Brief :: Repeat the following entries exactly, excluding pictures.

Record extracts ::

· · · · ·

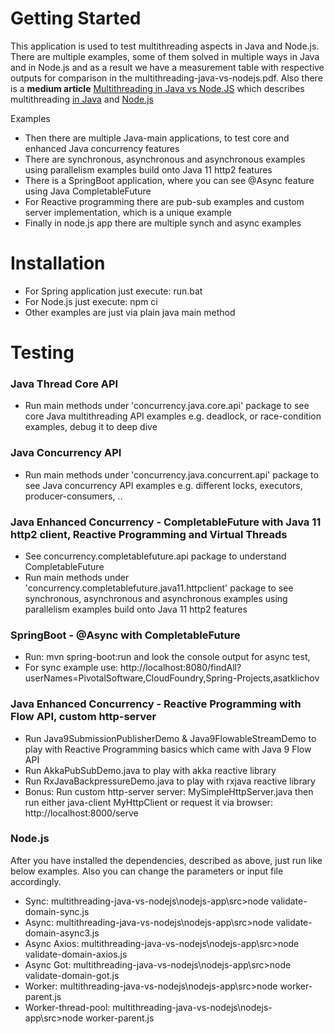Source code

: # Getting Started

This application is used to test multithreading aspects in Java and Node.js. 
There are multiple examples, some of them solved in multiple ways in Java and in Node.js
and as a result we have a measurement table with respective outputs for comparison in the multithreading-java-vs-nodejs.pdf. 
Also there is a **medium article** [Multithreading in Java vs Node.JS](https://medium.com/modern-mainframe/multithreading-in-java-vs-node-js-c558d59050c9) 
which describes multithreading  [in Java](https://docs.oracle.com/javase/8/docs/technotes/guides/concurrency/index.html )  and    [Node.js](https://medium.com/@mohllal/node-js-multithreading-a5cd74958a67 )  

Examples
- Then there are multiple Java-main applications, to test core and enhanced Java concurrency features
- There are synchronous, asynchronous and asynchronous examples using parallelism examples build onto Java 11 http2 features
- There is a SpringBoot application, where you can see @Async feature using Java CompletableFuture
- For Reactive programming there are pub-sub examples and custom server implementation, which is a unique example 
- Finally in node.js app there are multiple synch and async examples 

# Installation
- For Spring application just execute:  run.bat
- For Node.js just execute: npm ci
- Other examples are just via plain java main method
 
# Testing


### Java Thread Core API  
- Run main methods under 'concurrency.java.core.api' package to see 
core Java multithreading API examples e.g. deadlock, or race-condition examples, debug it to deep dive  

### Java Concurrency API 

- Run main methods under 'concurrency.java.concurrent.api' package to see 
Java concurrency API examples e.g. different locks, executors, producer-consumers, .. 

### Java Enhanced Concurrency - CompletableFuture with Java 11 http2 client, Reactive Programming and Virtual Threads

- See concurrency.completablefuture.api package to understand CompletableFuture
- Run main methods under 'concurrency.completablefuture.java11.httpclient' package to see 
synchronous, asynchronous and asynchronous examples using parallelism examples build onto Java 11 http2 features 

### SpringBoot - @Async with CompletableFuture

- Run: mvn spring-boot:run and look the console output for async test,
- For sync example use: http://localhost:8080/findAll?userNames=PivotalSoftware,CloudFoundry,Spring-Projects,asatklichov


### Java Enhanced Concurrency - Reactive Programming with Flow API, custom http-server

- Run Java9SubmissionPublisherDemo &  Java9FlowableStreamDemo to play with Reactive Programming basics which came with Java 9 Flow API  
- Run AkkaPubSubDemo.java to play with akka reactive library 
- Run RxJavaBackpressureDemo.java to play with rxjava reactive library 
- Bonus: Run custom http-server server: MySimpleHttpServer.java then run either java-client MyHttpClient 
or request it via browser: http://localhost:8000/serve



### Node.js 
After you have installed the dependencies, described as above, just run like below examples. 
Also you can change the parameters or input file accordingly. 
- Sync:  multithreading-java-vs-nodejs\nodejs-app\src>node validate-domain-sync.js
- Async: multithreading-java-vs-nodejs\nodejs-app\src>node validate-domain-async3.js
- Async Axios: multithreading-java-vs-nodejs\nodejs-app\src>node validate-domain-axios.js
- Async Got: multithreading-java-vs-nodejs\nodejs-app\src>node validate-domain-got.js
- Worker: multithreading-java-vs-nodejs\nodejs-app\src>node worker-parent.js
- Worker-thread-pool: multithreading-java-vs-nodejs\nodejs-app\src>node worker-parent.js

· · · · ·

Answer for the task ::
Source code

: # Getting Started

This application is used to test multithreading aspects in Java and Node.js. 
There are multiple examples, some of them solved in multiple ways in Java and in Node.js
and as a result we have a measurement table with respective outputs for comparison in the multithreading-java-vs-nodejs.pdf. 
Also there is a **medium article** [Multithreading in Java vs Node.JS](https://medium.com/modern-mainframe/multithreading-in-java-vs-node-js-c558d59050c9) 
which describes multithreading  [in Java](https://docs.oracle.com/javase/8/docs/technotes/guides/concurrency/index.html )  and    [Node.js](https://medium.com/@mohllal/node-js-multithreading-a5cd74958a67 )  

Examples
- Then there are multiple Java-main applications, to test core and enhanced Java concurrency features
- There are synchronous, asynchronous and asynchronous examples using parallelism examples build onto Java 11 http2 features
- There is a SpringBoot application, where you can see @Async feature using Java CompletableFuture
- For Reactive programming there are pub-sub examples and custom server implementation, which is a unique example 
- Finally in node.js app there are multiple synch and async examples 

# Installation
- For Spring application just execute:  run.bat
- For Node.js just execute: npm ci
- Other examples are just via plain java main method
 
# Testing


### Java Thread Core API  
- Run main methods under 'concurrency.java.core.api' package to see 
core Java multithreading API examples e.g. deadlock, or race-condition examples, debug it to deep dive  

### Java Concurrency API 

- Run main methods under 'concurrency.java.concurrent.api' package to see 
Java concurrency API examples e.g. different locks, executors, producer-consumers, .. 

### Java Enhanced Concurrency - CompletableFuture with Java 11 http2 client, Reactive Programming and Virtual Threads

- See concurrency.completablefuture.api package to understand CompletableFuture
- Run main methods under 'concurrency.completablefuture.java11.httpclient' package to see 
synchronous, asynchronous and asynchronous examples using parallelism examples build onto Java 11 http2 features 

### SpringBoot - @Async with CompletableFuture

- Run: mvn spring-boot:run and look the console output for async test,
- For sync example use: http://localhost:8080/findAll?userNames=PivotalSoftware,CloudFoundry,Spring-Projects,asatklichov


### Java Enhanced Concurrency - Reactive Programming with Flow API, custom http-server

- Run Java9SubmissionPublisherDemo &  Java9FlowableStreamDemo to play with Reactive Programming basics which came with Java 9 Flow API  
- Run AkkaPubSubDemo.java to play with akka reactive library 
- Run RxJavaBackpressureDemo.java to play with rxjava reactive library 
- Bonus: Run custom http-server server: MySimpleHttpServer.java then run either java-client MyHttpClient 
or request it via browser: http://localhost:8000/serve



### Node.js 
After you have installed the dependencies, described as above, just run like below examples. 
Also you can change the parameters or input file accordingly. 
- Sync:  multithreading-java-vs-nodejs\nodejs-app\src>node validate-domain-sync.js
- Async: multithreading-java-vs-nodejs\nodejs-app\src>node validate-domain-async3.js
- Async Axios: multithreading-java-vs-nodejs\nodejs-app\src>node validate-domain-axios.js
- Async Got: multithreading-java-vs-nodejs\nodejs-app\src>node validate-domain-got.js
- Worker: multithreading-java-vs-nodejs\nodejs-app\src>node worker-parent.js
- Worker-thread-pool: multithreading-java-vs-nodejs\nodejs-app\src>node worker-parent.js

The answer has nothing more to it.